Errard de Bar-le-Duc made use of the ancient walls, considering them suitable for defence at close quarters; but he constructed works outside which would command the country, and force the besieger to commence his operations at a distance of one thousand or one thousand two hundred yards. The system of boulevards was still maintained, but these, instead of presenting only an isolated obstacle, defended each other by crossing their fire, and were, in fact, true bastions.

Fig. 59.—The Bastions of Errard de Bar-le-Duc.
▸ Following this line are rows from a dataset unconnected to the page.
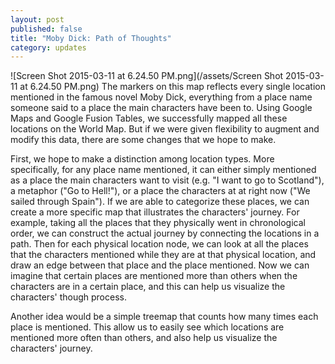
 ```yaml
---
layout: post
published: false
title: "Moby Dick: Path of Thoughts"
category: updates
---
```


![Screen Shot 2015-03-11 at 6.24.50 PM.png](/assets/Screen Shot 2015-03-11 at 6.24.50 PM.png)
The markers on this map reflects every single location mentioned in the famous novel Moby Dick, everything from a place name someone said to a place the main characters have been to. Using Google Maps and Google Fusion Tables, we successfully mapped all these locations on the World Map. But if we were given flexibility to augment and modify this data, there are some changes that we hope to make.

First, we hope to make a distinction among location types. More specifically, for any place name mentioned, it can either simply mentioned as a place the main characters want to visit (e.g. "I want to go to Scotland"), a metaphor ("Go to Hell!"), or a place the characters at at right now ("We sailed through Spain"). If we are able to categorize these places, we can create a more specific map that illustrates the characters' journey. For example, taking all the places that they physically went in chronological order, we can construct the actual journey by connecting the locations in a path. Then for each physical location node, we can look at all the places that the characters mentioned while they are at that physical location, and draw an edge between that place and the place mentioned. Now we can imagine that certain places are mentioned more than others when the characters are in a certain place, and this can help us visualize the characters' though process.

Another idea would be a simple treemap that counts how many times each place is mentioned. This allow us to easily see which locations are mentioned more often than others, and also help us visualize the characters' journey.
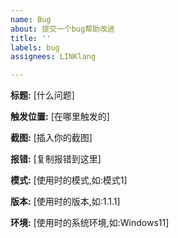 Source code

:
 ```yaml
---
name: Bug
about: 提交一个bug帮助改进
title: ''
labels: bug
assignees: LINKlang

---
```


**标题:** [什么问题]

**触发位置:** [在哪里触发的]

**截图:** [插入你的截图]

**报错:** [复制报错到这里]

**模式:** [使用时的模式,如:模式1]

**版本:** [使用时的版本,如:1.1.1]

**环境:** [使用时的系统环境,如:Windows11]
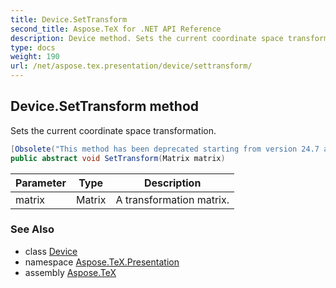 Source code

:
```yaml
---
title: Device.SetTransform
second_title: Aspose.TeX for .NET API Reference
description: Device method. Sets the current coordinate space transformation
type: docs
weight: 190
url: /net/aspose.tex.presentation/device/settransform/
---
```

## Device.SetTransform method

Sets the current coordinate space transformation.

```csharp
[Obsolete("This method has been deprecated starting from version 24.7 and will be hidden in version 24.10.")]
public abstract void SetTransform(Matrix matrix)
```

| Parameter | Type | Description |
| --- | --- | --- |
| matrix | Matrix | A transformation matrix. |

### See Also

* class [Device](../)
* namespace [Aspose.TeX.Presentation](../../device/)
* assembly [Aspose.TeX](../../../)


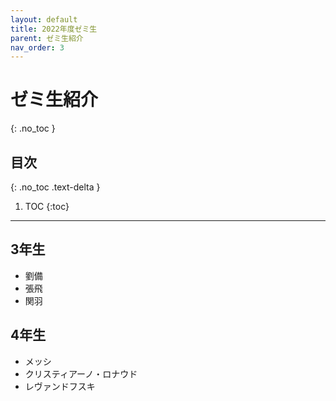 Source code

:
 ```yaml
---
layout: default
title: 2022年度ゼミ生
parent: ゼミ生紹介
nav_order: 3
---
```


# ゼミ生紹介
{: .no_toc }

## 目次
{: .no_toc .text-delta }

1. TOC
{:toc}

---

## 3年生

+ 劉備
+ 張飛
+ 関羽


## 4年生

+ メッシ
+ クリスティアーノ・ロナウド
+ レヴァンドフスキ
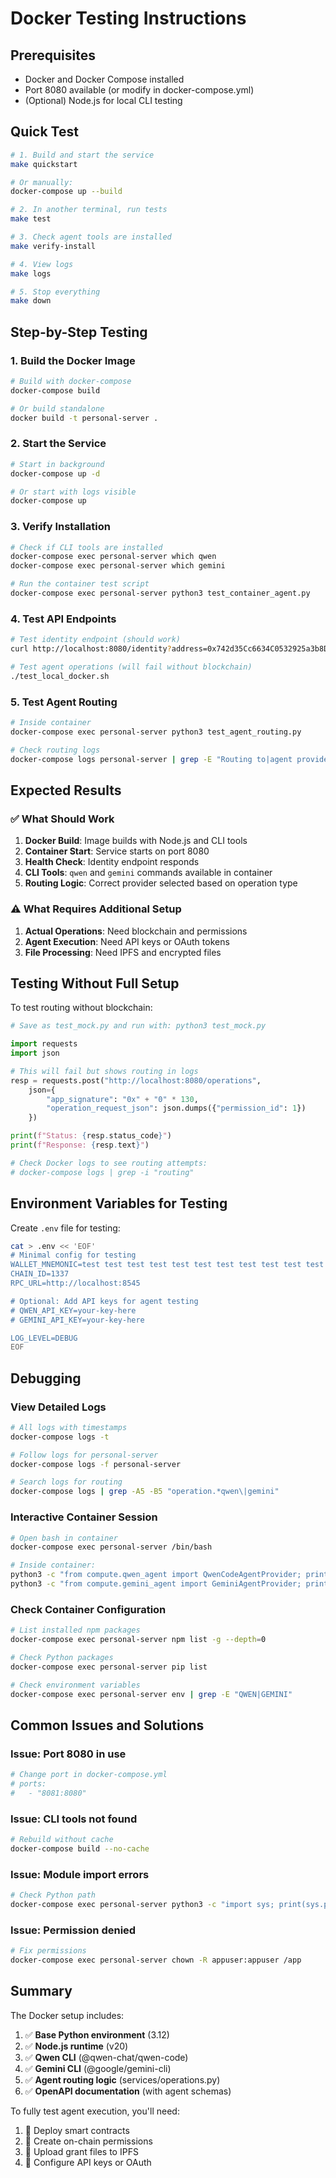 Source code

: # Docker Testing Instructions

## Prerequisites

- Docker and Docker Compose installed
- Port 8080 available (or modify in docker-compose.yml)
- (Optional) Node.js for local CLI testing

## Quick Test

```bash
# 1. Build and start the service
make quickstart

# Or manually:
docker-compose up --build

# 2. In another terminal, run tests
make test

# 3. Check agent tools are installed
make verify-install

# 4. View logs
make logs

# 5. Stop everything
make down
```

## Step-by-Step Testing

### 1. Build the Docker Image

```bash
# Build with docker-compose
docker-compose build

# Or build standalone
docker build -t personal-server .
```

### 2. Start the Service

```bash
# Start in background
docker-compose up -d

# Or start with logs visible
docker-compose up
```

### 3. Verify Installation

```bash
# Check if CLI tools are installed
docker-compose exec personal-server which qwen
docker-compose exec personal-server which gemini

# Run the container test script
docker-compose exec personal-server python3 test_container_agent.py
```

### 4. Test API Endpoints

```bash
# Test identity endpoint (should work)
curl http://localhost:8080/identity?address=0x742d35Cc6634C0532925a3b8D4C9db96C4b4d8b6

# Test agent operations (will fail without blockchain)
./test_local_docker.sh
```

### 5. Test Agent Routing

```bash
# Inside container
docker-compose exec personal-server python3 test_agent_routing.py

# Check routing logs
docker-compose logs personal-server | grep -E "Routing to|agent provider"
```

## Expected Results

### ✅ What Should Work

1. **Docker Build**: Image builds with Node.js and CLI tools
2. **Container Start**: Service starts on port 8080
3. **Health Check**: Identity endpoint responds
4. **CLI Tools**: `qwen` and `gemini` commands available in container
5. **Routing Logic**: Correct provider selected based on operation type

### ⚠️ What Requires Additional Setup

1. **Actual Operations**: Need blockchain and permissions
2. **Agent Execution**: Need API keys or OAuth tokens
3. **File Processing**: Need IPFS and encrypted files

## Testing Without Full Setup

To test routing without blockchain:

```python
# Save as test_mock.py and run with: python3 test_mock.py

import requests
import json

# This will fail but shows routing in logs
resp = requests.post("http://localhost:8080/operations", 
    json={
        "app_signature": "0x" + "0" * 130,
        "operation_request_json": json.dumps({"permission_id": 1})
    })

print(f"Status: {resp.status_code}")
print(f"Response: {resp.text}")

# Check Docker logs to see routing attempts:
# docker-compose logs | grep -i "routing"
```

## Environment Variables for Testing

Create `.env` file for testing:

```bash
cat > .env << 'EOF'
# Minimal config for testing
WALLET_MNEMONIC=test test test test test test test test test test test junk
CHAIN_ID=1337
RPC_URL=http://localhost:8545

# Optional: Add API keys for agent testing
# QWEN_API_KEY=your-key-here
# GEMINI_API_KEY=your-key-here

LOG_LEVEL=DEBUG
EOF
```

## Debugging

### View Detailed Logs

```bash
# All logs with timestamps
docker-compose logs -t

# Follow logs for personal-server
docker-compose logs -f personal-server

# Search logs for routing
docker-compose logs | grep -A5 -B5 "operation.*qwen\|gemini"
```

### Interactive Container Session

```bash
# Open bash in container
docker-compose exec personal-server /bin/bash

# Inside container:
python3 -c "from compute.qwen_agent import QwenCodeAgentProvider; print('✓ Qwen imports')"
python3 -c "from compute.gemini_agent import GeminiAgentProvider; print('✓ Gemini imports')"
```

### Check Container Configuration

```bash
# List installed npm packages
docker-compose exec personal-server npm list -g --depth=0

# Check Python packages
docker-compose exec personal-server pip list

# Check environment variables
docker-compose exec personal-server env | grep -E "QWEN|GEMINI"
```

## Common Issues and Solutions

### Issue: Port 8080 in use
```bash
# Change port in docker-compose.yml
# ports:
#   - "8081:8080"
```

### Issue: CLI tools not found
```bash
# Rebuild without cache
docker-compose build --no-cache
```

### Issue: Module import errors
```bash
# Check Python path
docker-compose exec personal-server python3 -c "import sys; print(sys.path)"
```

### Issue: Permission denied
```bash
# Fix permissions
docker-compose exec personal-server chown -R appuser:appuser /app
```

## Summary

The Docker setup includes:

1. ✅ **Base Python environment** (3.12)
2. ✅ **Node.js runtime** (v20)
3. ✅ **Qwen CLI** (@qwen-chat/qwen-code)
4. ✅ **Gemini CLI** (@google/gemini-cli)
5. ✅ **Agent routing logic** (services/operations.py)
6. ✅ **OpenAPI documentation** (with agent schemas)

To fully test agent execution, you'll need:

1. 🔧 Deploy smart contracts
2. 🔧 Create on-chain permissions
3. 🔧 Upload grant files to IPFS
4. 🔧 Configure API keys or OAuth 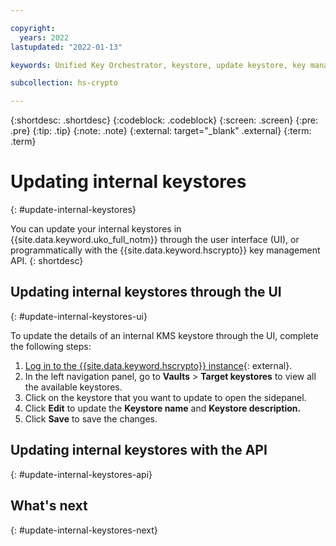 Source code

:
 ```yaml
---

copyright:
  years: 2022
lastupdated: "2022-01-13"

keywords: Unified Key Orchestrator, keystore, update keystore, key management, internal keystore

subcollection: hs-crypto

---
```


{:shortdesc: .shortdesc}
{:codeblock: .codeblock}
{:screen: .screen}
{:pre: .pre}
{:tip: .tip}
{:note: .note}
{:external: target="_blank" .external}
{:term: .term}


# Updating internal keystores
{: #update-internal-keystores}

You can update your internal keystores in {{site.data.keyword.uko_full_notm}} through the user interface (UI), or programmatically with the {{site.data.keyword.hscrypto}} key management API.
{: shortdesc}

## Updating internal keystores through the UI
{: #update-internal-keystores-ui}

To update the details of an internal KMS keystore through the UI, complete the following steps:

1. [Log in to the {{site.data.keyword.hscrypto}} instance](https://cloud.ibm.com/login){: external}.
2. In the left navigation panel, go to **Vaults** &gt; **Target keystores** to view all the available keystores.
3. Click on the keystore that you want to update to open the sidepanel.
4. Click **Edit** to update the **Keystore name** and **Keystore description.**
5. Click **Save** to save the changes.





## Updating internal keystores with the API
{: #update-internal-keystores-api}






## What's next
{: #update-internal-keystores-next}

  


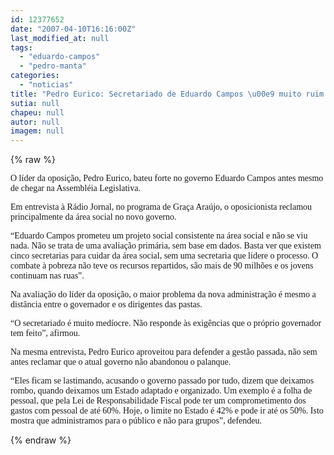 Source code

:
 ```yaml
---
id: 12377652
date: "2007-04-10T16:16:00Z"
last_modified_at: null
tags:
  - "eduardo-campos"
  - "pedro-manta"
categories:
  - "noticias"
title: "Pedro Eurico: Secretariado de Eduardo Campos \u00e9 muito ruim e deveria descer do palanque"
sutia: null
chapeu: null
autor: null
imagem: null
---
```

{% raw %}
<p><P><FONT face=Verdana>O líder da oposição, Pedro Eurico, bateu forte no governo Eduardo Campos antes mesmo de chegar na Assembléia Legislativa.</FONT></P></p>
<p><P><FONT face=Verdana>Em entrevista à Rádio Jornal, no programa de Graça Araújo, o oposicionista reclamou principalmente da área social no novo governo.</FONT></P></p>
<p><P><FONT face=Verdana>“Eduardo Campos prometeu um projeto social consistente na área social e não se viu nada. Não se trata de uma avaliação primária, sem base em dados. Basta ver que existem cinco secretarias para cuidar da área social, sem uma secretaria que lidere o processo. O combate à pobreza não teve os recursos repartidos, são mais de 90 milhões e os jovens continuam nas ruas”.</FONT></P></p>
<p><P><FONT face=Verdana>Na avaliação do líder da oposição, o maior problema da nova administração é mesmo a distância entre o governador e os dirigentes das pastas.</FONT></P></p>
<p><P><FONT face=Verdana>“O secretariado é muito medíocre. Não responde às exigências que o próprio governador tem feito”, afirmou.</FONT></P></p>
<p><P><FONT face=Verdana>Na mesma entrevista, Pedro Eurico aproveitou para defender a gestão passada, não sem antes reclamar que o atual governo não abandonou o palanque.</FONT></P></p>
<p><P><FONT face=Verdana>“Eles ficam se lastimando, acusando o governo passado por tudo, dizem que deixamos rombo, quando deixamos um Estado adaptado e organizado. Um exemplo é a folha de pessoal, que pela Lei de Responsabilidade Fiscal pode ter um comprometimento dos gastos com pessoal de até 60%. Hoje, o limite no Estado é 42% e pode ir até os 50%. Isto mostra que administramos para o público e não para grupos”, defendeu.<BR></P></FONT> </p>
{% endraw %} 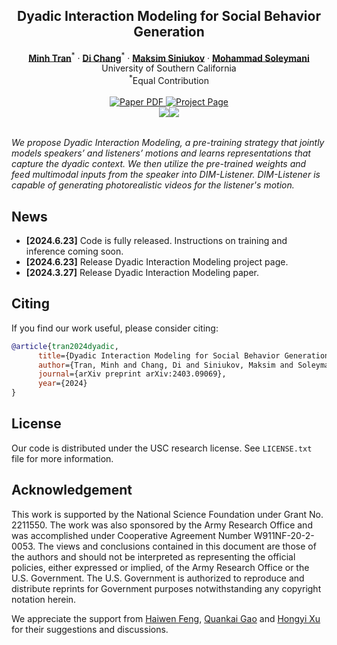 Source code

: <p align="center">

  <h2 align="center">Dyadic Interaction Modeling for Social Behavior Generation</h2>
  <p align="center">
    <a href="https://scholar.google.com/citations?hl=en&user=HuuQRj4AAAAJ"><strong>Minh Tran</strong></a><sup>*</sup>
    ·  
    <a href="https://boese0601.github.io/"><strong>Di Chang</strong></a><sup>*</sup>
    ·
    <a href="https://scholar.google.com/citations?user=5w0f0OQAAAAJ&hl=ru"><strong>Maksim Siniukov</strong></a>
    ·
    <a href="https://www.ihp-lab.org/"><strong>Mohammad Soleymani</strong></a>
    <br>
    University of Southern California
    <br>
    <sup>*</sup>Equal Contribution
    <br>
    </br>
        <a href="https://arxiv.org/abs/2403.09069">
        <img src='https://img.shields.io/badge/arXiv-DIM-green' alt='Paper PDF'>
        </a>
        <a href='https://boese0601.github.io/dim/'>
        <img src='https://img.shields.io/badge/Project_Page-DIM-blue' alt='Project Page'></a>
        <!-- <a href='https://youtu.be/VPJe6TyrT-Y'>
        <img src='https://img.shields.io/badge/YouTube-MagicPose-rgb(255, 0, 0)' alt='Youtube'></a> -->
     </br>
    <table align="center">
        <img src="./assets/demo1.gif">
        <img src="./assets/demo2.gif">
    </table>
</p>

*We propose Dyadic Interaction Modeling, a pre-training strategy that jointly models speakers’ and listeners’ motions and learns representations that capture the dyadic context. We then utilize the pre-trained weights and feed multimodal inputs from the speaker into DIM-Listener. DIM-Listener is capable of generating photorealistic videos for the listener's motion.*



## News
* **[2024.6.23]** Code is fully released. Instructions on training and inference coming soon.
* **[2024.6.23]** Release Dyadic Interaction Modeling project page.
* **[2024.3.27]** Release Dyadic Interaction Modeling paper.




## Citing
If you find our work useful, please consider citing:
```BibTeX
@article{tran2024dyadic,
      title={Dyadic Interaction Modeling for Social Behavior Generation},
      author={Tran, Minh and Chang, Di and Siniukov, Maksim and Soleymani, Mohammad},
      journal={arXiv preprint arXiv:2403.09069},
      year={2024}
}
```

## License

Our code is distributed under the USC research license. See `LICENSE.txt` file for more information.

## Acknowledgement
This work is supported by the National Science Foundation under Grant No. 2211550. The work was also sponsored by the Army Research Office and was accomplished under Cooperative Agreement Number W911NF-20-2-0053. The views and conclusions contained in this document are those of the authors and should not be interpreted as representing the official policies, either expressed or implied, of the Army Research Office or the U.S. Government. The U.S. Government is authorized to reproduce and distribute reprints for Government purposes notwithstanding any copyright notation herein.

We appreciate the support from [Haiwen Feng](https://scholar.google.com/citations?user=g5co-iIAAAAJ&hl=en), [Quankai Gao](https://zerg-overmind.github.io/) and [Hongyi Xu](https://hongyixu37.github.io/homepage/) for their suggestions and discussions.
The three great round towers on the north of the cité of La Roche-Pont were then much dilapidated. Errard had them terraced, and then surrounded them with earthworks with walled escarpments. Towards the plateau fronting the north he had a great tenaille constructed with a double ditch and ravelin. [Fig. 59] gives the plan of the cité after the operations planned by Errard. Besides the works just mentioned, indicated at A, B, C and D, the king's engineer raised the bastions, E, F, G, H, and I, which crossed their fires, and whose orillons masked small pieces designed to flank the old ramparts.

Most of the old towers were lowered and terraced to receive cannon. The ancient castle, of which little more than the donjon and some outbuildings remained, was surrounded by a bastioned enclosure, with a tenaille on the town side.

The lower town, towards the west, though reduced to narrow dimensions, continued nearly in the condition already described. As to the upper town, after the conflagration of the last siege, it had been rebuilt in a very indifferent style. Under Francis I., the abbey had been secularised, and its ancient church was served by a Chapter. The old stone bridge near the outflow of the rivulet still existed, and at O was a second wooden bridge connecting the two shores. The bridge, P, had fallen into ruins and had not been rebuilt.